Looking back the next morning, the application slowdown at 2 a.m. is resolved as a result of optimizing the expedited_orders table to have an index on a column very commonly used to filter results. However, Resource Utilization monitoring reveals there were still CPU and Disk I/O spikes at this time. They didn't saturate the server hardware, but there was little room left for more queries before the application would slow down again.

Query history reveals why: since event tracing was configured to trace every query during the slowdown period, query history now has every query execution that occurred in that period — a quick analysis of the workload reveals that a query with plan_id (insert_expedited_orders_491ac2e7850ed533) was executed many times relative to other queries:

INSERT INTO expedited_orders VALUES(t, now());

For various values of t., no execution was suspiciously slow. Rather there were several of these executions, revealing to us that the 2a.m.  workload consumes much of the cluster's resources on numerous executions of a simple, fast query — this is the application's transactional workload at play!

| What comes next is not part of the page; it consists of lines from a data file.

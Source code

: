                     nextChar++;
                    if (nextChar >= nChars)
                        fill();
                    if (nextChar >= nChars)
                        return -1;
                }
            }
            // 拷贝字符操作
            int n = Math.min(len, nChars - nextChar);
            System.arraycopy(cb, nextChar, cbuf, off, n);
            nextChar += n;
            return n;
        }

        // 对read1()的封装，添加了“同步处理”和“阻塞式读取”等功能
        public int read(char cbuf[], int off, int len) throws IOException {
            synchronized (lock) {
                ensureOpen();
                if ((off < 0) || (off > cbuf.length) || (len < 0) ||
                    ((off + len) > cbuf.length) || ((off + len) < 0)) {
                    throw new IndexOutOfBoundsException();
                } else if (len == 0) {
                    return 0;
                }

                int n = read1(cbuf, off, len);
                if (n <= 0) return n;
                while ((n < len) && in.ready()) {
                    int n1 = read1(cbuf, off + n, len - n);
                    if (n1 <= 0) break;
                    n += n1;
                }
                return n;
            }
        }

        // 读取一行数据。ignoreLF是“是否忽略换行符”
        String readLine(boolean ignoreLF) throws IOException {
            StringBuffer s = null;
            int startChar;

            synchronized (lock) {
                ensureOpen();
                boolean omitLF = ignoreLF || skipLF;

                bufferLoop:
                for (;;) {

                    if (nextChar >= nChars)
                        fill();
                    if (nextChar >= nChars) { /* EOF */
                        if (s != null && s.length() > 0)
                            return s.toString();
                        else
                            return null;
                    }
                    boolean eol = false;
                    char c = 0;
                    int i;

This is very valuable information: it tells us that we need to either tune the application to space out the transactional workload over a longer time frame, or be ready to dynamically scale out that workload's resources when throughput picks up.

summarySummary

SingleStore's query history emerges as a powerful tool for enhancing the operational efficiency of modern applications in real time. The provided example showcases its effectiveness in diagnosing and addressing unexpected cluster slowdowns. By enabling users to trace queries, analyze execution details and visualize performance profiles, SingleStore empowers developers to proactively detect and resolve issues, leading to optimized query execution and resource utilization.

SingleStore's query history stands as a valuable asset for organizations seeking precision and agility in managing their real-time workloads.